A Year 13 student from Pakuranga College in
Auckland has won the National Schools Poetry Award for 2013.
Emma Shi won the award for her poem inadequately blue (printed below), inspired
by an early morning when she was captured by the beauty of the sky as it went
from darkness to light.
“I was sleepy, but the sky was so pretty and it was
slowly getting brighter. And that's what inspired the first line—‘the sky folds
open every morning like origami’,” says Emma.
“The situation struck me with a sense of inadequacy
about being human—inadequately blue
is about how small we are, with all our limits, along with the things we could,
and wish we could do—if only we were, perhaps, as great as the sky.”
Emma was one of 10 finalists in the poetry
competition for Year 12 and 13 secondary school students, organised by New
Zealand’s most prestigious creative writing programme, Victoria University’s
International Institute of Modern Letters (IIML).

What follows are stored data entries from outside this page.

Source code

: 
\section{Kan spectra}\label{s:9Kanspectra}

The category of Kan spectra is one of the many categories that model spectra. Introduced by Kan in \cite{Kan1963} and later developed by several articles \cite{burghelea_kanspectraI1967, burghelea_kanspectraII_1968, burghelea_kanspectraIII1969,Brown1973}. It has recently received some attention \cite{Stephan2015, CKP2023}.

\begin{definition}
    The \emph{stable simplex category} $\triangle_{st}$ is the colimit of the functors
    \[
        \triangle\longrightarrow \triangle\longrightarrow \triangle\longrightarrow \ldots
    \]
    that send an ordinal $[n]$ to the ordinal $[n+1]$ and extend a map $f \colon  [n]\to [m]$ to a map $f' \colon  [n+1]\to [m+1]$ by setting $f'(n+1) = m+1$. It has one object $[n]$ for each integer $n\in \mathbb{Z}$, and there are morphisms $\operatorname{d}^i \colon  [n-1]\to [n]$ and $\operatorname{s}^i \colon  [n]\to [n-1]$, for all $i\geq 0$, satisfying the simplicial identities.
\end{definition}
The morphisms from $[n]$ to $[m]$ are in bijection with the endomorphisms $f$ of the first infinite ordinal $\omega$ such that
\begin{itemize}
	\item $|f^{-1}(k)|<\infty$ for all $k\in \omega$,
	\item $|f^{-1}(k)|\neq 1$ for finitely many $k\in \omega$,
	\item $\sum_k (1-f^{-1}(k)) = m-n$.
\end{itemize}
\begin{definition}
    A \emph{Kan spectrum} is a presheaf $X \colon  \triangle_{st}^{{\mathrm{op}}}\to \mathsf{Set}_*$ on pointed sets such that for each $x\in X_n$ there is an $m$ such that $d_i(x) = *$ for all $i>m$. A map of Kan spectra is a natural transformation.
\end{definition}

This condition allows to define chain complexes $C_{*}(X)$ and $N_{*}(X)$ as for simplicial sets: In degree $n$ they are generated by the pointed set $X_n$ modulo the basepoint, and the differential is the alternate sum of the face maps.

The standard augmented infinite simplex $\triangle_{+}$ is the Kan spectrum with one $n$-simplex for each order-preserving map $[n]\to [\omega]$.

The competition judge, poet and Victoria University
lecturer Anna Jackson, says inadequately
blue is a very assured poem, from its arresting opening image, through its
three poised and shapely stanzas.
“This is a poem about an origami feeling, with the
image of the origami cranes at once suggesting the care, the attention, the
patience it takes to ‘fold and fold and fold’ and at the same time the lack of
pretension, the artlessness, the simplicity of writing all in the lower-case
about nothing more than a feeling.”
Entries for the Award came from senior secondary
students all over New Zealand. Ms Jackson says she read a tremendous range of
work, all of it showing some promise, some energy or some element of successful
resolution.
Emma will receive $500 cash, as well as a $500 book
grant for her school library—and her poem will be displayed on posters
throughout New Zealand. In addition, Emma and the nine other finalists will
attend a poetry masterclass at the International Institute of Modern Letters,
with accommodation courtesy of the Bolton Hotel. The New Zealand Association
for the Teaching of English has provided support for the masterclass.
All 10
finalists receive a package of literary prizes and subscriptions from the New
Zealand Book Council, New Zealand Society of Authors, Victoria University
Press, New Zealand literary journals Sport and Landfall, and Booksellers New Zealand.
The other finalists are Ruby Solly, Western
Heights High School; Didi Hughes, The
Correspondence School, Tokomaru Bay; Isabelle McNeur, Unlimited Paenga Tawhiti;
Madeleine Ballard, Diocesan School for Girls; Philippa McMenamin, Villa Maria
College; Abigal Mossman, The Correspondence School, Fielding; Holly Brendling, Baradene
College; Bryony Campbell, Wellington East Girls' College; and Timothy Fraser, Hutt
International Boys' School.
The
National Schools Poetry Award has been providing a forum for young writers
since 2003.
inadequately blue.
the sky folds open every morning like origami
and i fold out with it, like butterflies, like pretty birds, lifting away, only to be caught in the creases of the ocean.
they say that if you make one thousand
paper cranes, you get a wish. if my fingers did not ache, i would fold and fold and fold until i got not one wish, but a million, and i would scatter them across the sea and kiss the feathers that wash up on the shore each year.
my lipstick stains are stuck on the softest things in the world
like clouds and the boy who didn't say goodbye. he dipped his finger into sunsets and painted my eyes red, orange, fire, and i would spread that burn out across the ocean but my fingers shake and nothing comes out of my mouth but air.